Document images with source code
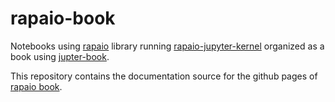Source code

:# rapaio-book

Notebooks using [rapaio](https://github.com/padreati/rapaio) library running 
[rapaio-jupyter-kernel](https://github.com/padreati/rapaio-jupyter-kernel) organized as a book using 
[jupter-book](jupyterbook.org).


This repository contains the documentation source for the github pages of [rapaio book](https://github.com/padreati/rapaio).

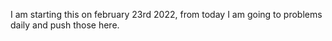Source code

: I am starting this on february 23rd 2022, from today I am going to problems daily and push those here.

* Aim of the exercise *
Every line from the one containing "a book using" through the final line of the records above is to be written out exactly; nothing else, and no pictures.

* Written solution *
[rapaio-jupyter-kernel](https://github.com/padreati/rapaio-jupyter-kernel) organized as a book using 
[jupter-book](jupyterbook.org).


This repository contains the documentation source for the github pages of [rapaio book](https://github.com/padreati/rapaio).

Source code

: I am starting this on february 23rd 2022, from today I am going to problems daily and push those here.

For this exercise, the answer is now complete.